「美星さん…紫音の母親で…俺の叔母さんだけど……
紫音が中1の時に亡くなって、それを紫音は自分のせいだと…たぶん…今も思ってる」
「………………」

七聖がポツリポツリと言葉を選ぶように話し出したことは、俺が思ってもみなかった内容で、それに俺は言葉を発することが出来なかった。

「物心ついた時から母親の繰り返される入院と手術に、幼いながらにも疑問を持ってたんだろうな。
この時代、知りたいと思えばある程度知ることが出来る世の中で、小5の時に心無い者の言葉で“間違った真実”を突きつけられて、それに支配された紫音は変わった。

その間違った真実に、自分が生まれてきたことを罪と思い、幸せを望んではいけない……泣くことも、傷つくことも許されない……と心を凍らせた。

自分が望むことで、大切なものを失うことを恐れたんだ。

……周りがそのことに気づいた時は、もう手遅れで……誰の言葉(コエ)も届かなかった。

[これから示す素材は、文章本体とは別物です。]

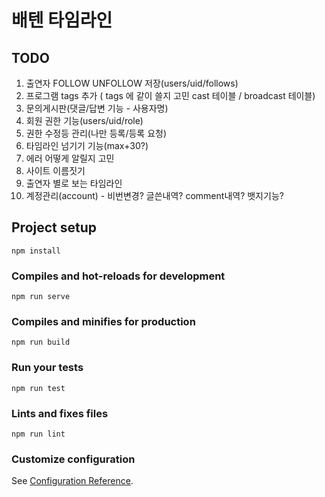 # 배텐 타임라인

## TODO

1. 출연자 FOLLOW UNFOLLOW 저장(users/uid/follows)
1. 프로그램 tags 추가 ( tags 에 같이 쓸지 고민 cast 테이블 / broadcast 테이블)
2. 문의게시판(댓글/답변 기능 - 사용자명)
3. 회원 권한 기능(users/uid/role)
4. 권한 수정등 관리(나만 등록/등록 요청)
5. 타임라인 넘기기 기능(max+30?)
6. 에러 어떻게 알릴지 고민
7. 사이트 이름짓기
8. 출연자 별로 보는 타임라인
10. 계정관리(account) - 비번변경? 글쓴내역? comment내역? 뱃지기능?

## Project setup

```
npm install
```

### Compiles and hot-reloads for development

```
npm run serve
```

### Compiles and minifies for production

```
npm run build
```

### Run your tests

```
npm run test
```

### Lints and fixes files

```
npm run lint
```

### Customize configuration

See [Configuration Reference](https://cli.vuejs.org/config/).
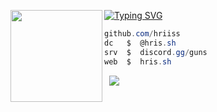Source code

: [![Typing SVG](https://readme-typing-svg.herokuapp.com?font=Fira+Code&pause=1000&width=435&lines=%E2%80%9CNo+Guts+No+Glory+No+Legend+No+Story.%E2%80%9D)](https://git.io/typing-svg)
<img align="left" src="https://upload.wikimedia.org/wikipedia/commons/thumb/3/34/Red_star.svg/220px-Red_star.svg.png" width="147"/> 

```csharp
github.com/hriiss
dc   $  @hris.sh
srv  $  discord.gg/guns
web  $  hris.sh
```
&zwnj; 
&zwnj; 
![](https://komarev.com/ghpvc/?username=VEGGS)
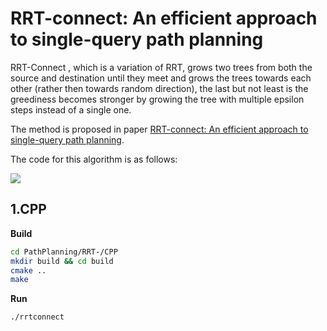 # RRT-connect: An efficient approach to single-query path planning

RRT-Connect , which is a variation of RRT, grows two trees from both the source and destination until they meet and grows the trees towards each other (rather then towards random direction), the last but not least is the greediness becomes stronger by growing the tree with multiple epsilon steps instead of a single one.

The method is proposed in paper [RRT-connect: An efficient approach to single-query path planning](https://www.cs.cmu.edu/afs/cs/academic/class/15494-s12/readings/kuffner_icra2000.pdf).

The code for this algorithm is as follows:

![](https://s2.loli.net/2024/11/14/Ypqa3RNd9yxkH2s.png)

## 1.CPP

**Build**

```bash
cd PathPlanning/RRT-/CPP
mkdir build && cd build
cmake ..
make
```

**Run**

```bash
./rrtconnect
```

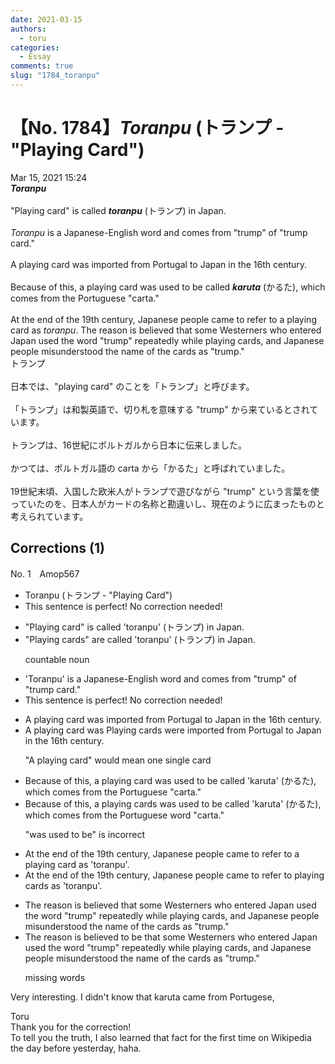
 ```yaml
---
date: 2021-03-15
authors:
  - toru
categories:
  - Essay
comments: true
slug: "1784_toranpu"
---
```


# 【No. 1784】<strong><em>Toranpu</strong></em> (トランプ - "Playing Card")
<div class="date">Mar 15, 2021 15:24</div>
<div id="post"><div id="body_show_ori">
<strong><em>Toranpu</strong></em><br/><br/>"Playing card" is called <strong><em>toranpu</em></strong> (トランプ) in Japan.<br/><br/><em>Toranpu</em> is a Japanese-English word and comes from "trump" of "trump card."<br/><br/>A playing card was imported from Portugal to Japan in the 16th century.<br/><br/>Because of this, a playing card was used to be called <strong><em>karuta</em></strong> (かるた), which comes from the Portuguese "carta."<br/><br/>At the end of the 19th century, Japanese people came to refer to a playing card as <em>toranpu</em>. The reason is believed that some Westerners who entered Japan used the word "trump" repeatedly while playing cards, and Japanese people misunderstood the name of the cards as "trump."
</div></div>

<!-- more -->

<div id="post_ja"><div id="body_show_mo">
トランプ<br/><br/>日本では、"playing card" のことを「トランプ」と呼びます。<br/><br/>「トランプ」は和製英語で、切り札を意味する "trump" から来ているとされています。<br/><br/>トランプは、16世紀にポルトガルから日本に伝来しました。<br/><br/>かつては、ポルトガル語の carta から「かるた」と呼ばれていました。<br/><br/>19世紀末頃、入国した欧米人がトランプで遊びながら "trump" という言葉を使っていたのを、日本人がカードの名称と勘違いし、現在のように広まったものと考えられています。
</div></div>

## Corrections (1)
<div id="block"><div class="first_name"> No. 1　<span class="just_name">Amop567</span></div><div id="block2">
<ul class="correction_field">
<li class="incorrect">Toranpu (トランプ - "Playing Card")</li>
<li class="corrected perfect">This sentence is perfect! No correction needed!</li>
</ul>
<ul class="correction_field">
<li class="incorrect">"Playing card" is called 'toranpu' (トランプ) in Japan.</li>
<li class="corrected correct">
"Playing card<span class="f_blue">s</span>" <span class="f_blue">are</span> called 'toranpu' (トランプ) in Japan.
<p class="correction_comment">countable noun</p>
</li>
</ul>
<ul class="correction_field">
<li class="incorrect">'Toranpu' is a Japanese-English word and comes from "trump" of "trump card."</li>
<li class="corrected perfect">This sentence is perfect! No correction needed!</li>
</ul>
<ul class="correction_field">
<li class="incorrect">A playing card was imported from Portugal to Japan in the 16th century.</li>
<li class="corrected correct">
<span class="sline"><span class="f_red">A playing card was</span></span> <span class="f_blue">Playing cards were</span><span class="f_gray"> </span>imported from Portugal to Japan in the 16th century.
<p class="correction_comment">"A playing card" would mean one single card</p>
</li>
</ul>
<ul class="correction_field">
<li class="incorrect">Because of this, a playing card was used to be called 'karuta' (かるた), which comes from the Portuguese "carta."</li>
<li class="corrected correct">
Because of this, <span class="sline"><span class="f_red">a</span></span> playing card<span class="f_blue">s</span> <span class="sline"><span class="f_red">was</span></span> used to be called 'karuta' (かるた), which comes from the Portuguese <span class="f_blue">word</span> "carta."
<p class="correction_comment">"was used to be" is incorrect</p>
</li>
</ul>
<ul class="correction_field">
<li class="incorrect">At the end of the 19th century, Japanese people came to refer to a playing card as 'toranpu'.</li>
<li class="corrected correct">
At the end of the 19th century, Japanese people came to refer to <span class="f_blue">playing cards</span> as 'toranpu'.
</li>
</ul>
<ul class="correction_field">
<li class="incorrect">The reason is believed that some Westerners who entered Japan used the word "trump" repeatedly while playing cards, and Japanese people misunderstood the name of the cards as "trump."</li>
<li class="corrected correct">
The reason is believed<span class="f_blue"> to be</span> that some Westerners who entered Japan used the word "trump" repeatedly while playing cards, and Japanese people misunderstood the name of the cards as "trump."
<p class="correction_comment">missing words</p>
</li>
</ul>
<p class="comment_small">
 Very interesting. I didn't know that karuta came from Portugese,
</p>

</div><div class="name"><span class="just_name">Toru</span><br>
Thank you for the correction!<br/>To tell you the truth, I also learned that fact for the first time on Wikipedia the day before yesterday, haha.
</div>
</div>
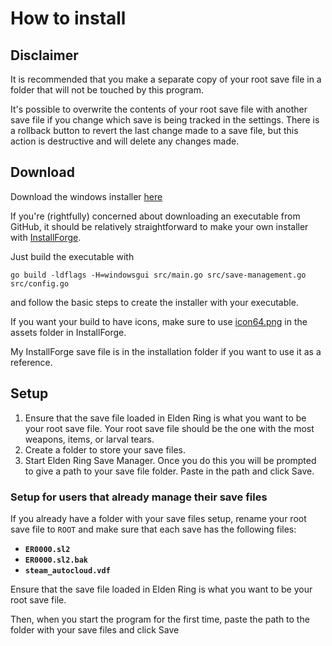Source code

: # How to install

## Disclaimer
It is recommended that you make a separate copy of your root save file in a folder that will not be touched by this program.

It's possible to overwrite the contents of your root save file with another save file if you change which save is being tracked in the settings. There is a rollback button to revert the last change made to a save file, but this action is destructive and will delete any changes made.

## Download

Download the windows installer [here](https://downgit.github.io/#/home?url=https://github.com/John-A-Aydin/er-save-manager/blob/main/installation/ersm_setup.exe)

If you're (rightfully) concerned about downloading an executable from GitHub, it should be relatively straightforward to make your own installer with [InstallForge](https://installforge.net/).

Just build the executable with
```console
go build -ldflags -H=windowsgui src/main.go src/save-management.go src/config.go
```
and follow the basic steps to create the installer with your executable.

If you want your build to have icons, make sure to use [icon64.png](icon64.png) in the assets folder in InstallForge.

My InstallForge save file is in the installation folder if you want to use it as a reference.


## Setup

1. Ensure that the save file loaded in Elden Ring is what you want to be your root save file.
Your root save file should be the one with the most weapons, items, or larval tears.
2. Create a folder to store your save files.
3. Start Elden Ring Save Manager. Once you do this you will be prompted to give a path to your save file folder. Paste in the path and click Save.

### Setup for users that already manage their save files

If you already have a folder with your save files setup, rename your root save file to `ROOT`
and make sure that each save has the following files:
- **`ER0000.sl2`**
- **`ER0000.sl2.bak`**
- **`steam_autocloud.vdf`**

Ensure that the save file loaded in Elden Ring is what you want to be your root save file.

Then, when you start the program for the first time, paste the path to the folder with your save files and click Save
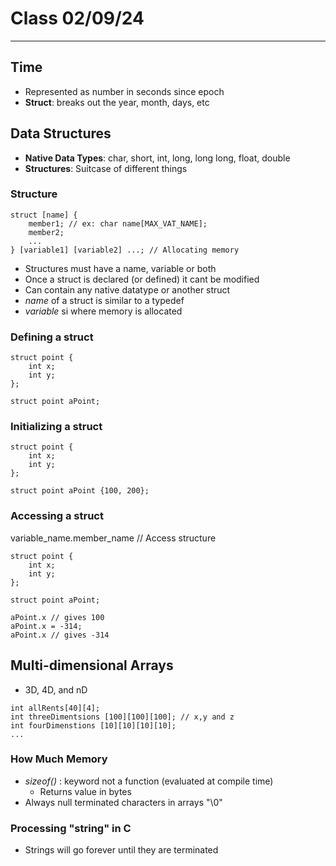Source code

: # Class 02/09/24
---
## Time
* Represented as number in seconds since epoch
* **Struct**: breaks out the year, month, days, etc

## Data Structures
* **Native Data Types**: char, short, int, long, long long, float, double
* **Structures**: Suitcase of different things

### Structure
```
struct [name] {
	member1; // ex: char name[MAX_VAT_NAME];
	member2;
	...
} [variable1] [variable2] ...; // Allocating memory
```
* Structures must have a name, variable or both
* Once a struct is declared (or defined) it cant be modified
* Can contain any native datatype or another struct
* *name* of a struct is similar to a typedef
* *variable* si where memory is allocated

### Defining a struct
```
struct point {
	int x;
	int y;
};

struct point aPoint;
```

### Initializing a struct
```
struct point {
	int x;
	int y;
};

struct point aPoint {100, 200};
```

### Accessing a struct

variable_name.member_name // Access structure

```
struct point {
	int x;
	int y;
};

struct point aPoint;

aPoint.x // gives 100
aPoint.x = -314;
aPoint.x // gives -314
```

## Multi-dimensional Arrays
* 3D, 4D, and nD
```
int allRents[40][4];
int threeDimentsions [100][100][100]; // x,y and z
int fourDimenstions [10][10][10][10];
...
```

### How Much Memory
* *sizeof()* : keyword not a function (evaluated at compile time)
    - Returns value in bytes
* Always null terminated characters in arrays "\0"

### Processing "string" in C
* Strings will go forever until they are terminated



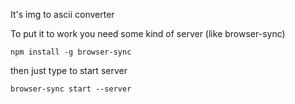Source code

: It's img to ascii converter

To put it to work you need some kind of server (like browser-sync)
```
npm install -g browser-sync
```
then just type to start server
```
browser-sync start --server
```
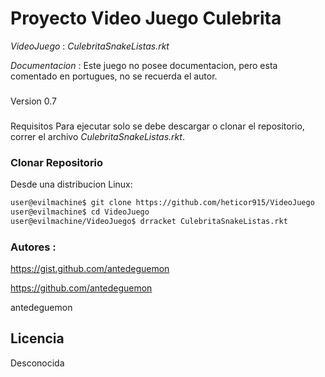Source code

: # Proyecto Video Juego Culebrita

*VideoJuego*
 : *CulebritaSnakeListas.rkt*

*Documentacion*
 : Este juego no posee documentacion, pero esta comentado en portugues, no se recuerda el autor.

###
Version
0.7

### 
Requisitos
Para ejecutar solo se debe descargar o clonar el repositorio, correr el archivo *CulebritaSnakeListas.rkt*.


### Clonar Repositorio
Desde una distribucion Linux:

```sh
user@evilmachine$ git clone https://github.com/heticor915/VideoJuego
user@evilmachine$ cd VideoJuego
user@evilmachine/VideoJuego$ drracket CulebritaSnakeListas.rkt
```

### Autores :
https://gist.github.com/antedeguemon

https://github.com/antedeguemon

antedeguemon

Licencia
----
Desconocida

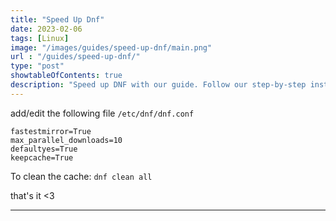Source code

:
 ```yaml
---
title: "Speed Up Dnf"
date: 2023-02-06
tags: [Linux]
image: "/images/guides/speed-up-dnf/main.png"
url : "/guides/speed-up-dnf/"
type: "post"
showtableOfContents: true
description: "Speed up DNF with our guide. Follow our step-by-step instructions to optimize package management and reduce download time"
---
```


add/edit the following file `/etc/dnf/dnf.conf`
```
fastestmirror=True
max_parallel_downloads=10
defaultyes=True
keepcache=True
```
To clean the cache: `dnf clean all`


that's it <3

----

  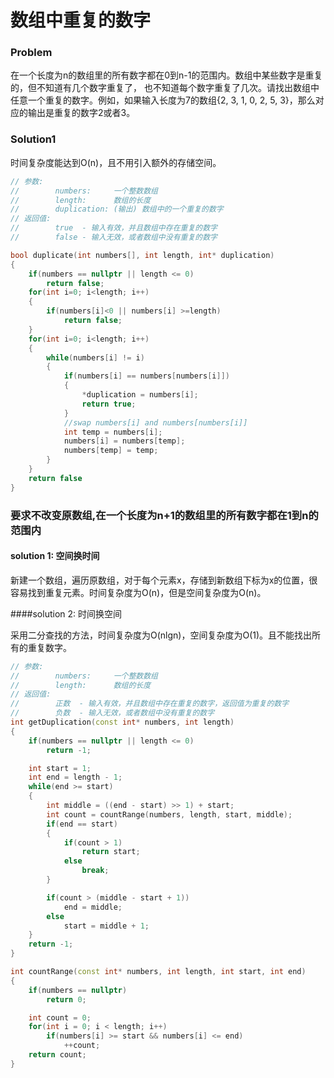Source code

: # 数组中重复的数字

### Problem

在一个长度为n的数组里的所有数字都在0到n-1的范围内。数组中某些数字是重复的，但不知道有几个数字重复了， 也不知道每个数字重复了几次。请找出数组中任意一个重复的数字。例如，如果输入长度为7的数组{2, 3, 1, 0, 2, 5, 3}，那么对应的输出是重复的数字2或者3。

### Solution1

时间复杂度能达到O(n)，且不用引入额外的存储空间。

```c++
// 参数:
//        numbers:     一个整数数组
//        length:      数组的长度
//        duplication: (输出) 数组中的一个重复的数字
// 返回值:             
//        true  - 输入有效，并且数组中存在重复的数字
//        false - 输入无效，或者数组中没有重复的数字

bool duplicate(int numbers[], int length, int* duplication)
{
    if(numbers == nullptr || length <= 0)
        return false;
    for(int i=0; i<length; i++)
    {
        if(numbers[i]<0 || numbers[i] >=length)
        	return false;
    }
    for(int i=0; i<length; i++)
    {
        while(numbers[i] != i)
        {
            if(numbers[i] == numbers[numbers[i]])
            {
                *duplication = numbers[i];
                return true;
            }
            //swap numbers[i] and numbers[numbers[i]]
            int temp = numbers[i];
            numbers[i] = numbers[temp];
            numbers[temp] = temp;
        }
    }
    return false
}
```

###  要求不改变原数组,在一个长度为n+1的数组里的所有数字都在1到n的范围内

#### solution 1: 空间换时间

新建一个数组，遍历原数组，对于每个元素x，存储到新数组下标为x的位置，很容易找到重复元素。时间复杂度为O(n)，但是空间复杂度为O(n)。

####solution 2: 时间换空间

采用二分查找的方法，时间复杂度为O(nlgn)，空间复杂度为O(1)。且不能找出所有的重复数字。

```c++
// 参数:
//        numbers:     一个整数数组
//        length:      数组的长度
// 返回值:             
//        正数  - 输入有效，并且数组中存在重复的数字，返回值为重复的数字
//        负数  - 输入无效，或者数组中没有重复的数字
int getDuplication(const int* numbers, int length)
{
    if(numbers == nullptr || length <= 0)
        return -1;

    int start = 1;
    int end = length - 1;
    while(end >= start)
    {
        int middle = ((end - start) >> 1) + start;
        int count = countRange(numbers, length, start, middle);
        if(end == start)
        {
            if(count > 1)
                return start;
            else
                break;
        }

        if(count > (middle - start + 1))
            end = middle;
        else
            start = middle + 1;
    }
    return -1;
}

int countRange(const int* numbers, int length, int start, int end)
{
    if(numbers == nullptr)
        return 0;

    int count = 0;
    for(int i = 0; i < length; i++)
        if(numbers[i] >= start && numbers[i] <= end)
            ++count;
    return count;
}

```



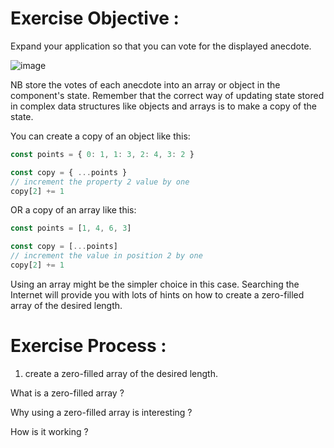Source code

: # Exercise Objective : 
Expand your application so that you can vote for the displayed anecdote.

![image](https://github.com/devstackweb3/osa1/assets/118926098/9fcc4589-954c-4f7c-b5f4-45cbc022aa8d)

NB store the votes of each anecdote into an array or object in the component's state. Remember that the correct way of updating state stored in complex data structures like objects and arrays is to make a copy of the state.

You can create a copy of an object like this:

```jsx
const points = { 0: 1, 1: 3, 2: 4, 3: 2 }

const copy = { ...points }
// increment the property 2 value by one
copy[2] += 1
```
OR a copy of an array like this:
```jsx
const points = [1, 4, 6, 3]

const copy = [...points]
// increment the value in position 2 by one
copy[2] += 1
```
Using an array might be the simpler choice in this case. Searching the Internet will provide you with lots of hints on how to create a zero-filled array of the desired length.

# Exercise Process : 
1) create a zero-filled array of the desired length.

What is a zero-filled array ? 

Why using a zero-filled array is interesting ? 

How is it working ? 
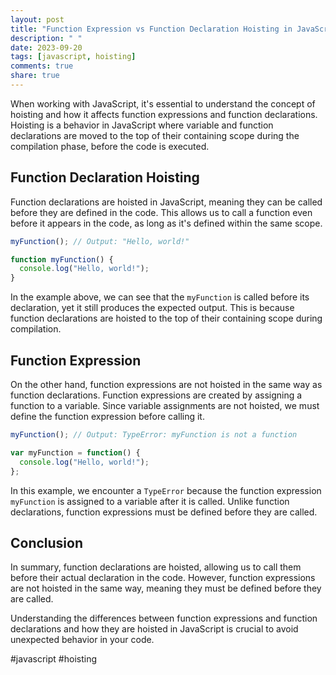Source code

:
 ```yaml
---
layout: post
title: "Function Expression vs Function Declaration Hoisting in JavaScript"
description: " "
date: 2023-09-20
tags: [javascript, hoisting]
comments: true
share: true
---
```


When working with JavaScript, it's essential to understand the concept of hoisting and how it affects function expressions and function declarations. Hoisting is a behavior in JavaScript where variable and function declarations are moved to the top of their containing scope during the compilation phase, before the code is executed.

## Function Declaration Hoisting

Function declarations are hoisted in JavaScript, meaning they can be called before they are defined in the code. This allows us to call a function even before it appears in the code, as long as it's defined within the same scope.

```javascript
myFunction(); // Output: "Hello, world!"

function myFunction() {
  console.log("Hello, world!");
}
```

In the example above, we can see that the `myFunction` is called before its declaration, yet it still produces the expected output. This is because function declarations are hoisted to the top of their containing scope during compilation.

## Function Expression

On the other hand, function expressions are not hoisted in the same way as function declarations. Function expressions are created by assigning a function to a variable. Since variable assignments are not hoisted, we must define the function expression before calling it.

```javascript
myFunction(); // Output: TypeError: myFunction is not a function

var myFunction = function() {
  console.log("Hello, world!");
};
```

In this example, we encounter a `TypeError` because the function expression `myFunction` is assigned to a variable after it is called. Unlike function declarations, function expressions must be defined before they are called.

## Conclusion

In summary, function declarations are hoisted, allowing us to call them before their actual declaration in the code. However, function expressions are not hoisted in the same way, meaning they must be defined before they are called.

Understanding the differences between function expressions and function declarations and how they are hoisted in JavaScript is crucial to avoid unexpected behavior in your code.

#javascript #hoisting
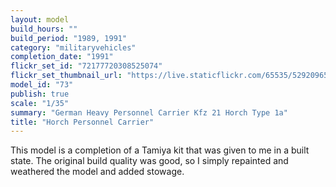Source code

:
 ```yaml
---
layout: model
build_hours: ""
build_period: "1989, 1991"
category: "militaryvehicles"
completion_date: "1991"
flickr_set_id: "72177720308525074"
flickr_set_thumbnail_url: "https://live.staticflickr.com/65535/52920965291_9a5efa0f65_m.jpg"
model_id: "73"
publish: true
scale: "1/35"
summary: "German Heavy Personnel Carrier Kfz 21 Horch Type 1a"
title: "Horch Personnel Carrier"
---
```


This model is a completion of a Tamiya kit that was given to me in a built state. The original build quality was good, so I simply repainted and weathered the model and added stowage.
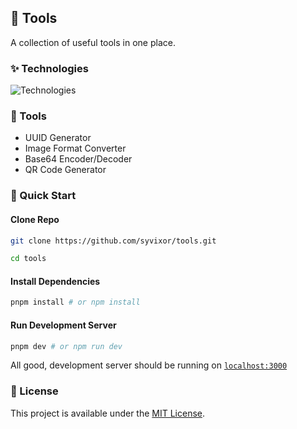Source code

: ## 🍃 Tools

A collection of useful tools in one place.

### ✨ Technologies

![Technologies](https://skills.syvixor.com/api/icons?i=ts,nuxt,vueuse,tailwind)

### 🔧 Tools

- UUID Generator
- Image Format Converter
- Base64 Encoder/Decoder
- QR Code Generator

### 🚀 Quick Start

#### Clone Repo
  
```bash
git clone https://github.com/syvixor/tools.git

cd tools
```

#### Install Dependencies

```bash
pnpm install # or npm install
```

#### Run Development Server

```bash
pnpm dev # or npm run dev
```

All good, development server should be running on [`localhost:3000`](http://localhost:3000)

### 📜 License

This project is available under the [MIT License](LICENSE).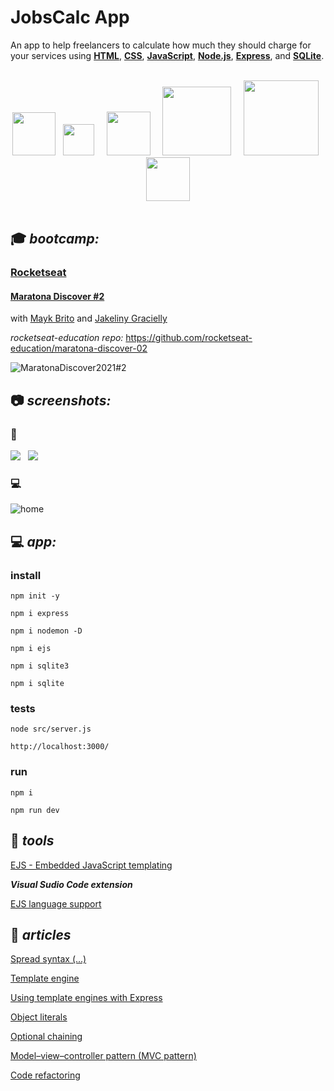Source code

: # JobsCalc App

An app to help freelancers to calculate how much they should charge for your services using **[HTML](https://whatwg.org/)**, **[CSS](https://www.w3.org/Style/CSS/)**, **[JavaScript](https://developer.mozilla.org/en-US/docs/Web/JavaScript)**, **[Node.js](https://nodejs.org/)**, **[Express](https://expressjs.com/)**, and **[SQLite](https://www.sqlite.org/)**.  

<br>

<div align="center">
    <img src="./.github/logo_HTML5.png" width="69">
        &nbsp;
    <img src="./.github/logo_CSS3.png" width="50">
        &nbsp;
        &nbsp;
    <img src="./.github/logo_JS.png" width="70">
        &nbsp;
        &nbsp;
    <img src="./.github/logo_Node.png" width="110">
        &nbsp;
        &nbsp;
    <img src="./.github/logo_Express.png" width="120">
        &nbsp;
    <img src="./.github/logo_SQLite.png" width="70">
</div>

<br>

## :mortar_board: **_bootcamp:_**  

### [Rocketseat](https://rocketseat.com.br/)

#### [Maratona Discover #2](https://maratonadiscover.rocketseat.com.br/)

with [Mayk Brito](https://github.com/maykbrito) and [Jakeliny Gracielly](https://github.com/jakeliny)  

_rocketseat-education repo:_ https://github.com/rocketseat-education/maratona-discover-02

![MaratonaDiscover2021#2](./.github/logo_Rocketseat_Maratona_Discover.png)
<br>

## :camera: **_screenshots:_**  

### :iphone:  

<div>
    <img src="./.github/screenshot_mobile_1.png"/>
        &nbsp;
    <img src="./.github/screenshot_mobile_2.png"/>
</div>

### :computer:  

![home](./.github/screenshot_desktop.png)  

## :computer: **_app:_**  

### install

```
npm init -y
```

```
npm i express
```

```
npm i nodemon -D
```

```
npm i ejs
```

```
npm i sqlite3
```

```
npm i sqlite
```

### tests

```
node src/server.js
```

```
http://localhost:3000/
```

### run

```
npm i
```

```
npm run dev
```

## :hammer: **_tools_**

[EJS - Embedded JavaScript templating](https://ejs.co/)  

**_Visual Sudio Code extension_**  

[EJS language support](https://marketplace.visualstudio.com/items?itemName=DigitalBrainstem.javascript-ejs-support)  

## :newspaper: **_articles_**

[Spread syntax (...)](https://developer.mozilla.org/en-US/docs/Web/JavaScript/Reference/Operators/Spread_syntax)  

[Template engine](https://en.wikipedia.org/wiki/Template_processor)  

[Using template engines with Express](https://expressjs.com/en/guide/using-template-engines.html)  

[Object literals](https://developer.mozilla.org/en-US/docs/Web/JavaScript/Guide/Grammar_and_types#object_literals)  

[Optional chaining](https://developer.mozilla.org/en-US/docs/Web/JavaScript/Reference/Operators/Optional_chaining)  

[Model–view–controller pattern (MVC pattern)](https://en.wikipedia.org/wiki/Model%E2%80%93view%E2%80%93controller)  

[Code refactoring](https://en.wikipedia.org/wiki/Code_refactoring)  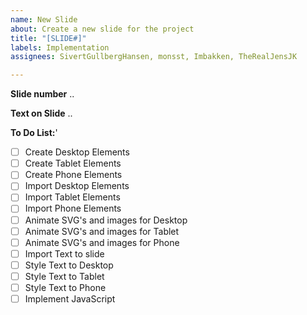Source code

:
 ```yaml
---
name: New Slide
about: Create a new slide for the project
title: "[SLIDE#]"
labels: Implementation
assignees: SivertGullbergHansen, monsst, Imbakken, TheRealJensJK

---
```


**Slide number**
..

**Text on Slide**
..

**To Do List:**'
- [ ] Create Desktop Elements
- [ ] Create Tablet Elements
- [ ] Create Phone Elements
- [ ] Import Desktop Elements
- [ ] Import Tablet Elements
- [ ] Import Phone Elements
- [ ] Animate SVG's and images for Desktop
- [ ] Animate SVG's and images for Tablet
- [ ] Animate SVG's and images for Phone
- [ ] Import Text to slide
- [ ] Style Text to Desktop
- [ ] Style Text to Tablet
- [ ] Style Text to Phone
- [ ] Implement JavaScript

それでも真実はそうではないと何度も諭して、紫音も頭では理解したみたいだったけど、心はそれを拒んだ。
純粋さゆえに、いったん刻まれたものは深いところで根づいたんだと思う。

………叔母さんの前ではいつも笑ってたよ。

でも当然叔母さんはそんな紫音には気づいてたから、何度も…何度も伝え続けてた。

“愛してる”って…………

そんな時に、叔母さんがどうしても紫音と行きたい場所があるって言い出して……
自分の死期を悟っていたのか、亡くなる半年前に渡英したんだ。それが紫音が中学へ入学してすぐのこと……
行き先は叔母さんが叔父さんと出会ったイギリスのバイブリーで、未来に紫音と出会えると約束されたその場所もとても愛しいと伝えるために……

だけど、渡英の数日後に叔母さんの容態が急変して、日本には帰って来ることが出来なくなったんだ。

そのまま紫音は叔母さんの傍にいたけど…………
数ヶ月後の10月に叔母さんは帰らぬ人になって……

その後の紫音は見てられなかったそうだ。

生活もままならず、毎日のように両親の思い出の場所を訪れて、母を想う歌を歌ってたって……涙を流す代わりに、同じ歌を何度も………

しばらくはそんな状態が続いたけど、曾祖父さんと曾祖母さんの支えもあって、徐々に落ち着いてきた紫音は、去年の秋口に、そこから離れて日本へ戻って来ることが出来たんだけど………

やっぱり心までは戻ることなく、凍ったままでさ……

他人からの好意を無意識に、頑なに拒む姿は受け入れることを罪のように思ってんだろうな。